-- WHAT TO WORK ON --
Below are records to write out exactly; drop the pictures when you do.

-- RECORDS FOR PROCESSING --

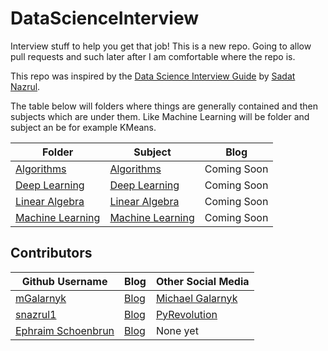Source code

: # DataScienceInterview
Interview stuff to help you get that job! This is a new repo. Going to allow pull requests and such later after I am comfortable where the repo is. 

This repo was inspired by the [Data Science Interview Guide](https://towardsdatascience.com/data-science-interview-guide-4ee9f5dc778) by [Sadat Nazrul](https://github.com/snazrul1). 

The table below will folders where things are generally contained and then subjects which are under them. Like Machine Learning will be folder and subject an be for example KMeans. 

Folder | Subject | Blog
--- | --- | ---
[Algorithms](https://github.com/mGalarnyk/DataScienceInterview/tree/master/Algorithms) |  [Algorithms](https://github.com/mGalarnyk/DataScienceInterview/tree/master/Algorithms) |  Coming Soon 
[Deep Learning](https://github.com/mGalarnyk/DataScienceInterview/tree/master/DeepLearning) |  [Deep Learning](https://github.com/mGalarnyk/DataScienceInterview/tree/master/DeepLearning) |  Coming Soon 
[Linear Algebra](https://github.com/mGalarnyk/DataScienceInterview/tree/master/LinearAlgebra)|  [Linear Algebra](https://github.com/mGalarnyk/DataScienceInterview/tree/master/LinearAlgebra) |  Coming Soon 
[Machine Learning](https://github.com/mGalarnyk/DataScienceInterview/tree/master/MachineLearning) |  [Machine Learning](https://github.com/mGalarnyk/DataScienceInterview/tree/master/MachineLearning) |  Coming Soon 

## Contributors
Github Username | Blog | Other Social Media
--- | --- | ---
[mGalarnyk](https://github.com/mGalarnyk) | [Blog](https://github.com/mGalarnyk) | [Michael Galarnyk](https://www.youtube.com/c/MichaelGalarnyk)
[snazrul1](https://github.com/snazrul1) | [Blog](https://medium.com/@GalarnykMichael) | [PyRevolution](https://www.youtube.com/channel/UCtMGQhxDihrhxoswOZ0p5oA)
[Ephraim Schoenbrun](https://github.com/eschoenbrun) | [Blog](https://ephraimschoenbrun.com) | None yet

-- EXERCISE ANSWER --
Source code

: # DataScienceInterview
Interview stuff to help you get that job! This is a new repo. Going to allow pull requests and such later after I am comfortable where the repo is. 

This repo was inspired by the [Data Science Interview Guide](https://towardsdatascience.com/data-science-interview-guide-4ee9f5dc778) by [Sadat Nazrul](https://github.com/snazrul1). 

The table below will folders where things are generally contained and then subjects which are under them. Like Machine Learning will be folder and subject an be for example KMeans. 

Folder | Subject | Blog
--- | --- | ---
[Algorithms](https://github.com/mGalarnyk/DataScienceInterview/tree/master/Algorithms) |  [Algorithms](https://github.com/mGalarnyk/DataScienceInterview/tree/master/Algorithms) |  Coming Soon 
[Deep Learning](https://github.com/mGalarnyk/DataScienceInterview/tree/master/DeepLearning) |  [Deep Learning](https://github.com/mGalarnyk/DataScienceInterview/tree/master/DeepLearning) |  Coming Soon 
[Linear Algebra](https://github.com/mGalarnyk/DataScienceInterview/tree/master/LinearAlgebra)|  [Linear Algebra](https://github.com/mGalarnyk/DataScienceInterview/tree/master/LinearAlgebra) |  Coming Soon 
[Machine Learning](https://github.com/mGalarnyk/DataScienceInterview/tree/master/MachineLearning) |  [Machine Learning](https://github.com/mGalarnyk/DataScienceInterview/tree/master/MachineLearning) |  Coming Soon 

## Contributors
Github Username | Blog | Other Social Media
--- | --- | ---
[mGalarnyk](https://github.com/mGalarnyk) | [Blog](https://github.com/mGalarnyk) | [Michael Galarnyk](https://www.youtube.com/c/MichaelGalarnyk)
[snazrul1](https://github.com/snazrul1) | [Blog](https://medium.com/@GalarnykMichael) | [PyRevolution](https://www.youtube.com/channel/UCtMGQhxDihrhxoswOZ0p5oA)
[Ephraim Schoenbrun](https://github.com/eschoenbrun) | [Blog](https://ephraimschoenbrun.com) | None yet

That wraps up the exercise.